What you will do:
Look through the data that follows and work out how many lines contain the string "pomocí". Nothing but that number should be given.

Supplied records:
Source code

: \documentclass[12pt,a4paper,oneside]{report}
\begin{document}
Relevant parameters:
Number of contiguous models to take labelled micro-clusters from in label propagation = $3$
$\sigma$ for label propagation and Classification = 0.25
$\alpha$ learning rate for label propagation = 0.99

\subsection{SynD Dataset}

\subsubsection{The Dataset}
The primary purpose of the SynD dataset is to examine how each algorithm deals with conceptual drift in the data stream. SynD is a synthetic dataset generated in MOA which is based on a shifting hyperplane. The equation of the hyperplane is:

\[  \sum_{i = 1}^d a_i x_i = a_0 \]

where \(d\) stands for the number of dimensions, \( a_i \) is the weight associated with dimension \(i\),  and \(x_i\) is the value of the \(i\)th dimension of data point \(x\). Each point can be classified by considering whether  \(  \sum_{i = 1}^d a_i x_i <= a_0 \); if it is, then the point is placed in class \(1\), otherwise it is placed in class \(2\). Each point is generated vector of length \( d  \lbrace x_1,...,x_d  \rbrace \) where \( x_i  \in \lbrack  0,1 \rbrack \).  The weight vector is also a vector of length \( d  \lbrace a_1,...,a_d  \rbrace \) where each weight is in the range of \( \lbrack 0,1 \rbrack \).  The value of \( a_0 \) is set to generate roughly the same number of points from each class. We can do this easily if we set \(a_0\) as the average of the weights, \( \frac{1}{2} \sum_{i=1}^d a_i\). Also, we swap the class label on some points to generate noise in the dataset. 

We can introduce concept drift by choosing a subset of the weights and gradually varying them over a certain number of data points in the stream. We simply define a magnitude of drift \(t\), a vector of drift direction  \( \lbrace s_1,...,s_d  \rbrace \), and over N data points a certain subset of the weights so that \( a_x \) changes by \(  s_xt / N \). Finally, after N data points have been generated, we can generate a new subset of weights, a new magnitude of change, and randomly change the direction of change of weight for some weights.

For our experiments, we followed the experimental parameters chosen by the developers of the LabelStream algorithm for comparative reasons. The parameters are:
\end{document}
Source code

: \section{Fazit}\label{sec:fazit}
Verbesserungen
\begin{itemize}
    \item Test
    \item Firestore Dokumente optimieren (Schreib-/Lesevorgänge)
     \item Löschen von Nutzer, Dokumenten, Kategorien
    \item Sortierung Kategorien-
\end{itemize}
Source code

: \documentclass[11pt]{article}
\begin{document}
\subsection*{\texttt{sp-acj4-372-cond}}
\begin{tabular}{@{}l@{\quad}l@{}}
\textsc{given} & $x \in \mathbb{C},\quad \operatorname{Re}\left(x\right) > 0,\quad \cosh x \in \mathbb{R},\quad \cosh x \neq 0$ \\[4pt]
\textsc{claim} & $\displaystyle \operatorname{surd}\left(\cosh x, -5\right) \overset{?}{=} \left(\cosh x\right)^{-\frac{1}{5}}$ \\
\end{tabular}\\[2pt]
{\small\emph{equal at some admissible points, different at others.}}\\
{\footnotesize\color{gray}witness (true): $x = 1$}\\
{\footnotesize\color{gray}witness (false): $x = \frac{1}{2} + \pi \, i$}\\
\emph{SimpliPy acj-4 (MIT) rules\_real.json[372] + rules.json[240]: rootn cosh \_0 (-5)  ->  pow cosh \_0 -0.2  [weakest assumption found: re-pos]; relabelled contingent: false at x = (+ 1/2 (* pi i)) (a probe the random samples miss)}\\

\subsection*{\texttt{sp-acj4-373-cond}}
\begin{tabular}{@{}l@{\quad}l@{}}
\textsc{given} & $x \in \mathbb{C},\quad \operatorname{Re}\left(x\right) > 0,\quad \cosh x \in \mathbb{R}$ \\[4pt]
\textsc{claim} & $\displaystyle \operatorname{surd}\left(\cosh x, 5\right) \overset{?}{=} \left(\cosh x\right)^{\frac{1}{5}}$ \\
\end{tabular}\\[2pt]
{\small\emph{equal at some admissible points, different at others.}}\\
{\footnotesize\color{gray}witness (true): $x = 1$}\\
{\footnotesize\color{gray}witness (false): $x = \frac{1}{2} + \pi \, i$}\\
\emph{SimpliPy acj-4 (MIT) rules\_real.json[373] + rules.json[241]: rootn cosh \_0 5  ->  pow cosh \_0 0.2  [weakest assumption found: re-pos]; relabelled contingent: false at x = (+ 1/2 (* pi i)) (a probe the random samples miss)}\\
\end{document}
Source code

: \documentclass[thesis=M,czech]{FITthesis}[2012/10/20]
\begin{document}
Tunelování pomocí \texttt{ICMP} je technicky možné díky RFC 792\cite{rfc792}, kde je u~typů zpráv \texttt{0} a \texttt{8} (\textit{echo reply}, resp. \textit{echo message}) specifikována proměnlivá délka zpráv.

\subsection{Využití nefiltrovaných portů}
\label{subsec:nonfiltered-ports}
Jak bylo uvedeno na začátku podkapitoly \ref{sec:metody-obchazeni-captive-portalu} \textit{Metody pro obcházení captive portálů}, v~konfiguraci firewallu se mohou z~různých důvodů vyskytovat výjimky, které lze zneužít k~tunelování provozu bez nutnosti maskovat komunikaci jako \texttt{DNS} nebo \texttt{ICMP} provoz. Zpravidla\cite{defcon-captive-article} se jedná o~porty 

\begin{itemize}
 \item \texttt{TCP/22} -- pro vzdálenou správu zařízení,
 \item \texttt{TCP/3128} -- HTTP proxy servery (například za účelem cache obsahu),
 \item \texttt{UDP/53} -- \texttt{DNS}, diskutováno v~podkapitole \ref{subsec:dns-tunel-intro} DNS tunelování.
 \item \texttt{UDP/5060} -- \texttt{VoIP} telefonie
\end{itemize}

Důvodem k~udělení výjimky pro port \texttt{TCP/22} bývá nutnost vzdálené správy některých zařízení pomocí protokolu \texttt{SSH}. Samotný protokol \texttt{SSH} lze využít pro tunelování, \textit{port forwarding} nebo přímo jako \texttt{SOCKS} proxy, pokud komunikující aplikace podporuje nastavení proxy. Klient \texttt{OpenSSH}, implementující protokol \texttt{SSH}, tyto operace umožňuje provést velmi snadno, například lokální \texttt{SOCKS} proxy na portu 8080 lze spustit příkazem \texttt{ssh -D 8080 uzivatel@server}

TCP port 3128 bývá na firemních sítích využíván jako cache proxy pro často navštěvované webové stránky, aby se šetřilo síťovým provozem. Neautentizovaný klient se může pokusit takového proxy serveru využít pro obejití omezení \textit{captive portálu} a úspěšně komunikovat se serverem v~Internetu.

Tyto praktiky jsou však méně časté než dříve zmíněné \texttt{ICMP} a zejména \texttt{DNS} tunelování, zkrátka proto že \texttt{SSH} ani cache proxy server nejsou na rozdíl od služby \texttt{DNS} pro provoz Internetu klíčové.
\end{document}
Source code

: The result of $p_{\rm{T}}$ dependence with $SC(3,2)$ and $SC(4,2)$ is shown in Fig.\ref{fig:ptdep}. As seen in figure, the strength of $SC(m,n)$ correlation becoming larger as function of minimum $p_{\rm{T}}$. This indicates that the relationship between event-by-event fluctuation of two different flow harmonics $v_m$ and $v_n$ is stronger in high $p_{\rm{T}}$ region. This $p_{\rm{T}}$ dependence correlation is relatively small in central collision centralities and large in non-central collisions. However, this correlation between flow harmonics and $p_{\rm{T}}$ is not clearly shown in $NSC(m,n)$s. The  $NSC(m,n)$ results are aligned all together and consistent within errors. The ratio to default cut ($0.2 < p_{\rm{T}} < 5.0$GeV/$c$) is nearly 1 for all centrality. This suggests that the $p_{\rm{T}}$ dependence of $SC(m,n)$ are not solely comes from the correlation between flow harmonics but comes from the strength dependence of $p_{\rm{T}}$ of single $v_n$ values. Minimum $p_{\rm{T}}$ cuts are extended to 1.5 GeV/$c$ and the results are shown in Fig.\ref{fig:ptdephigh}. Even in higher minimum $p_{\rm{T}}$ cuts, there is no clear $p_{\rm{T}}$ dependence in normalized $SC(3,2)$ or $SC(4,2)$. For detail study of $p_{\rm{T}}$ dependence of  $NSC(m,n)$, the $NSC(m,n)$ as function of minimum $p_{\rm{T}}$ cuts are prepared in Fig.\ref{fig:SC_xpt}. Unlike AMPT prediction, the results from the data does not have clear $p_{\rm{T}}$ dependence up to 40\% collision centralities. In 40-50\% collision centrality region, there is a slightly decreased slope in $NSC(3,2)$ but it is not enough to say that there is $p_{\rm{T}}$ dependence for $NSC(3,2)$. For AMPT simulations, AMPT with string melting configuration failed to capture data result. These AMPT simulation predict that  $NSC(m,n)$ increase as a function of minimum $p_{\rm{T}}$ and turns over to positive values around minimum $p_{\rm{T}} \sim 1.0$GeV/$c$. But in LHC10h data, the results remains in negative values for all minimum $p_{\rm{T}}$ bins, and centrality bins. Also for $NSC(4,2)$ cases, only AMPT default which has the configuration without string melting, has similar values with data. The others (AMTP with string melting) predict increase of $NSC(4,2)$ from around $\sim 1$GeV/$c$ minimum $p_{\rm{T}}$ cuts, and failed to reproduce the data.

Written solution:
2